II. Overview of Pac-West's Motion

In its motion, Pac-West asks the Commission to order each ILEC to take certain actions prior to any implementation of the FCC Order in California. Specifically, Pac-West seeks a Commission order requiring that before any ILEC may implement the FCC Order, it must first:

· submit to the Commission in this proceeding, and to all certificated carriers in California, detailed plans for implementing the FCC Order;

· identify any California certificated carriers with whom it has an Interconnection Agreement and with which the ILEC does not propose to implement the FCC Order's rate caps on the same date and in the same manner as with any other carrier certificated in California;

· refrain from implementing any rates based upon the FCC Order until it in fact has offered effective and available rates for all Section 251(b)(5) applicable to ISP-bound traffic;

· honor its existing Interconnection Agreement obligations until modified in accordance with the terms of those agreements and the Commission's applicable rules; and

· establish memorandum accounts to track all out-of-balance traffic and related reciprocal compensation payments.

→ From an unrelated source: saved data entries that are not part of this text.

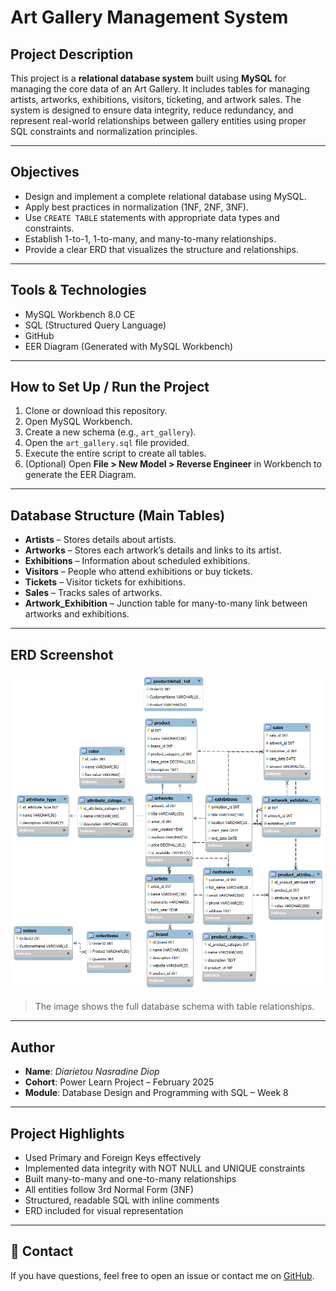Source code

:# Art Gallery Management System

## Project Description

This project is a **relational database system** built using **MySQL** for managing the core data of an Art Gallery. It includes tables for managing artists, artworks, exhibitions, visitors, ticketing, and artwork sales. The system is designed to ensure data integrity, reduce redundancy, and represent real-world relationships between gallery entities using proper SQL constraints and normalization principles.

---

## Objectives

- Design and implement a complete relational database using MySQL.
- Apply best practices in normalization (1NF, 2NF, 3NF).
- Use `CREATE TABLE` statements with appropriate data types and constraints.
- Establish 1-to-1, 1-to-many, and many-to-many relationships.
- Provide a clear ERD that visualizes the structure and relationships.

---

## Tools & Technologies

- MySQL Workbench 8.0 CE
- SQL (Structured Query Language)
- GitHub
- EER Diagram (Generated with MySQL Workbench)

---

## How to Set Up / Run the Project

1. Clone or download this repository.
2. Open MySQL Workbench.
3. Create a new schema (e.g., `art_gallery`).
4. Open the `art_gallery.sql` file provided.
5. Execute the entire script to create all tables.
6. (Optional) Open **File > New Model > Reverse Engineer** in Workbench to generate the EER Diagram.

---

## Database Structure (Main Tables)

- **Artists** – Stores details about artists.
- **Artworks** – Stores each artwork’s details and links to its artist.
- **Exhibitions** – Information about scheduled exhibitions.
- **Visitors** – People who attend exhibitions or buy tickets.
- **Tickets** – Visitor tickets for exhibitions.
- **Sales** – Tracks sales of artworks.
- **Artwork_Exhibition** – Junction table for many-to-many link between artworks and exhibitions.

---

## ERD Screenshot

![ERD Diagram](wk-8-assignment-naasnour-png.png)

> The image shows the full database schema with table relationships.

---

## Author

- **Name**: *Diarietou Nasradine Diop*
- **Cohort**: Power Learn Project – February 2025
- **Module**: Database Design and Programming with SQL – Week 8

---

## Project Highlights

- Used Primary and Foreign Keys effectively
- Implemented data integrity with NOT NULL and UNIQUE constraints
- Built many-to-many and one-to-many relationships
- All entities follow 3rd Normal Form (3NF)
- Structured, readable SQL with inline comments
- ERD included for visual representation

---

## 📩 Contact

If you have questions, feel free to open an issue or contact me on [GitHub](https://github.com/naasnour).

Finally, Pac-West requests that the Commission establish an expedited process for addressing challenges to the FCC's rebuttable presumption regarding the nature of any out-of-balance traffic.

Responses to the motion were filed on June 27, 2001. Opposition to the motion was expressed in responses of Pacific Bell Telephone Company (Pacific), Verizon California Inc. (Verizon), and Roseville Telephone Company (RTC). Support, in part, for the motion was expressed in responses filed by Focal Communications Corporation of California (Focal), AT&T Communications of California (AT&T) and AT&T Wireless.

The ILECs oppose the motion. Verizon cites four principal reasons for its opposition to the motion. First, Verizon claims that the FCC Order divests state commissions of jurisdiction to order the measures sought by Pac-West. Second, Verizon believes the actions sought by Pac-West would entail a rewriting of the FCC rules for implementing intercarrier compensation for Internet-bound traffic (which it believes would be imprudent and an unlawful infringement on FCC jurisdiction). Third, Verizon claims it has properly initiated every action required by the FCC to implement the order, and more. Fourth, Verizon believes that Pac-West's proposals would undermine the FCC's goal of transitioning "immediately away" from the existing ISP reciprocal compensation regime which Verizon views as "anticompetitive and anticonsumer."

In the event, however, that the Commission pursues the issues in the motion, Pacific argues that any procedural rules adopted should address the application of the FCC rate caps to all traffic, not just ISP-bound traffic, and should afford comparable rights to ILECs and CLECs.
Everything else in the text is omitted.